Set down every record below exactly as it stands, minus the pictures.

[Source texts of formatted documents]
****************************************
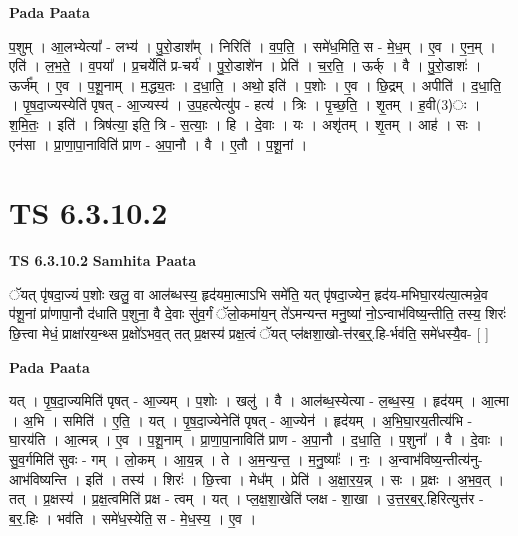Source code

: \documentclass[17pt]{extarticle}
\begin{document}
\textbf{Pada Paata} \newline

प॒शुम् । आ॒लभ्येत्या᳚ - लभ्य॑ । पु॒रो॒डाश᳚म् । निरिति॑ । व॒प॒ति॒ । समे॑ध॒मिति॒ स - मे॒ध॒म् । ए॒व । ए॒न॒म् । एति॑ । ल॒भ॒ते॒ । व॒पया᳚ । प्र॒चर्येति॑ प्र-चर्य॑ । पु॒रो॒डाशे॑न । प्रेति॑ । च॒र॒ति॒ । ऊर्क् । वै । पु॒रो॒डाशः॑ । ऊर्ज᳚म् । ए॒व । प॒शू॒नाम् । म॒द्ध्य॒तः । द॒धा॒ति॒ । अथो॒ इति॑ । प॒शोः । ए॒व । छि॒द्रम् । अपीति॑ । द॒धा॒ति॒ । पृ॒ष॒दा॒ज्यस्येति॑ पृषत् - आ॒ज्यस्य॑ । उ॒प॒हत्येत्यु॑प - हत्य॑ । त्रिः । पृ॒च्छ॒ति॒ । शृ॒तम् । ह॒वी(3)ः । श॒मि॒तः॒ । इति॑ । त्रिष॑त्या॒ इति॒ त्रि - स॒त्याः॒ । हि । दे॒वाः । यः । अशृ॑तम् । शृ॒तम् । आह॑ । सः । एन॑सा । प्रा॒णा॒पा॒नाविति॑ प्राण - अ॒पा॒नौ । वै । ए॒तौ । प॒शू॒नां ।  \newline




\section*{ TS 6.3.10.2 }

\textbf{TS 6.3.10.2 } \newline
\textbf{Samhita Paata} \newline

ॅयत् पृ॑षदा॒ज्यं प॒शोः खलु॒ वा आल॑ब्धस्य॒ हृद॑यमा॒त्माऽभि समे॑ति॒ यत् पृ॑षदा॒ज्येन॒ हृद॑य-मभिघा॒रय॑त्या॒त्मन्ने॒व प॑शू॒नां प्रा॑णापा॒नौ द॑धाति प॒शुना॒ वै दे॒वाः सु॑व॒र्गं ॅलो॒कमा॑य॒न् ते॑ऽमन्यन्त मनु॒ष्या॑ नो॒ऽन्वाभ॑विष्य॒न्तीति॒ तस्य॒ शिरः॑ छि॒त्त्वा मेधं॒ प्राक्षा॑रय॒न्थ्स प्र॒क्षो॑ऽभव॒त् तत् प्र॒क्षस्य॑ प्रक्ष॒त्वं ॅयत् प्ल॑क्षशा॒खो-त्त॑रब॒र्॒.हि-र्भव॑ति॒ समे॑धस्यै॒व- [  ] \newline

\textbf{Pada Paata} \newline

यत् । पृ॒ष॒दा॒ज्यमिति॑ पृषत् - आ॒ज्यम् । प॒शोः । खलु॑ । वै । आल॑ब्ध॒स्येत्या - ल॒ब्ध॒स्य॒ । हृद॑यम् । आ॒त्मा । अ॒भि । समिति॑ । ए॒ति॒ । यत् । पृ॒ष॒दा॒ज्येनेति॑ पृषत् - आ॒ज्येन॑ । हृद॑यम् । अ॒भि॒घा॒रय॒तीत्य॑भि - घा॒रय॑ति । आ॒त्मन्न् । ए॒व । प॒शू॒नाम् । प्रा॒णा॒पा॒नाविति॑ प्राण - अ॒पा॒नौ । द॒धा॒ति॒ । प॒शुना᳚ । वै । दे॒वाः । सु॒व॒र्गमिति॑ सुवः - गम् । लो॒कम् । आ॒य॒न्न् । ते । अ॒म॒न्य॒न्त॒ । म॒नु॒ष्याः᳚ । नः॒ । अ॒न्वाभ॑विष्य॒न्तीत्य॑नु-आभ॑विष्यन्ति । इति॑ । तस्य॑ । शिरः॑ । छि॒त्त्वा । मेध᳚म् । प्रेति॑ । अ॒क्षा॒र॒य॒न्न् । सः । प्र॒क्षः । अ॒भ॒व॒त् । तत् । प्र॒क्षस्य॑ । प्र॒क्ष॒त्वमिति॑ प्रक्ष - त्वम् । यत् । प्ल॒क्ष॒शा॒खेति॑ प्लक्ष - शा॒खा । उ॒त्त॒र॒ब॒र्॒.हिरित्युत्त॑र - ब॒र॒.हिः । भव॑ति । समे॑ध॒स्येति॒ स - मे॒ध॒स्य॒ । ए॒व ।  \newline
\end{document}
****************************************
### [Result below]
Source code

: \documentclass[17pt]{extarticle}
\begin{document}
\textbf{Pada Paata} \newline

प॒शुम् । आ॒लभ्येत्या᳚ - लभ्य॑ । पु॒रो॒डाश᳚म् । निरिति॑ । व॒प॒ति॒ । समे॑ध॒मिति॒ स - मे॒ध॒म् । ए॒व । ए॒न॒म् । एति॑ । ल॒भ॒ते॒ । व॒पया᳚ । प्र॒चर्येति॑ प्र-चर्य॑ । पु॒रो॒डाशे॑न । प्रेति॑ । च॒र॒ति॒ । ऊर्क् । वै । पु॒रो॒डाशः॑ । ऊर्ज᳚म् । ए॒व । प॒शू॒नाम् । म॒द्ध्य॒तः । द॒धा॒ति॒ । अथो॒ इति॑ । प॒शोः । ए॒व । छि॒द्रम् । अपीति॑ । द॒धा॒ति॒ । पृ॒ष॒दा॒ज्यस्येति॑ पृषत् - आ॒ज्यस्य॑ । उ॒प॒हत्येत्यु॑प - हत्य॑ । त्रिः । पृ॒च्छ॒ति॒ । शृ॒तम् । ह॒वी(3)ः । श॒मि॒तः॒ । इति॑ । त्रिष॑त्या॒ इति॒ त्रि - स॒त्याः॒ । हि । दे॒वाः । यः । अशृ॑तम् । शृ॒तम् । आह॑ । सः । एन॑सा । प्रा॒णा॒पा॒नाविति॑ प्राण - अ॒पा॒नौ । वै । ए॒तौ । प॒शू॒नां ।  \newline




\section*{ TS 6.3.10.2 }

\textbf{TS 6.3.10.2 } \newline
\textbf{Samhita Paata} \newline

ॅयत् पृ॑षदा॒ज्यं प॒शोः खलु॒ वा आल॑ब्धस्य॒ हृद॑यमा॒त्माऽभि समे॑ति॒ यत् पृ॑षदा॒ज्येन॒ हृद॑य-मभिघा॒रय॑त्या॒त्मन्ने॒व प॑शू॒नां प्रा॑णापा॒नौ द॑धाति प॒शुना॒ वै दे॒वाः सु॑व॒र्गं ॅलो॒कमा॑य॒न् ते॑ऽमन्यन्त मनु॒ष्या॑ नो॒ऽन्वाभ॑विष्य॒न्तीति॒ तस्य॒ शिरः॑ छि॒त्त्वा मेधं॒ प्राक्षा॑रय॒न्थ्स प्र॒क्षो॑ऽभव॒त् तत् प्र॒क्षस्य॑ प्रक्ष॒त्वं ॅयत् प्ल॑क्षशा॒खो-त्त॑रब॒र्॒.हि-र्भव॑ति॒ समे॑धस्यै॒व- [  ] \newline

\textbf{Pada Paata} \newline

यत् । पृ॒ष॒दा॒ज्यमिति॑ पृषत् - आ॒ज्यम् । प॒शोः । खलु॑ । वै । आल॑ब्ध॒स्येत्या - ल॒ब्ध॒स्य॒ । हृद॑यम् । आ॒त्मा । अ॒भि । समिति॑ । ए॒ति॒ । यत् । पृ॒ष॒दा॒ज्येनेति॑ पृषत् - आ॒ज्येन॑ । हृद॑यम् । अ॒भि॒घा॒रय॒तीत्य॑भि - घा॒रय॑ति । आ॒त्मन्न् । ए॒व । प॒शू॒नाम् । प्रा॒णा॒पा॒नाविति॑ प्राण - अ॒पा॒नौ । द॒धा॒ति॒ । प॒शुना᳚ । वै । दे॒वाः । सु॒व॒र्गमिति॑ सुवः - गम् । लो॒कम् । आ॒य॒न्न् । ते । अ॒म॒न्य॒न्त॒ । म॒नु॒ष्याः᳚ । नः॒ । अ॒न्वाभ॑विष्य॒न्तीत्य॑नु-आभ॑विष्यन्ति । इति॑ । तस्य॑ । शिरः॑ । छि॒त्त्वा । मेध᳚म् । प्रेति॑ । अ॒क्षा॒र॒य॒न्न् । सः । प्र॒क्षः । अ॒भ॒व॒त् । तत् । प्र॒क्षस्य॑ । प्र॒क्ष॒त्वमिति॑ प्रक्ष - त्वम् । यत् । प्ल॒क्ष॒शा॒खेति॑ प्लक्ष - शा॒खा । उ॒त्त॒र॒ब॒र्॒.हिरित्युत्त॑र - ब॒र॒.हिः । भव॑ति । समे॑ध॒स्येति॒ स - मे॒ध॒स्य॒ । ए॒व ।  \newline
\end{document}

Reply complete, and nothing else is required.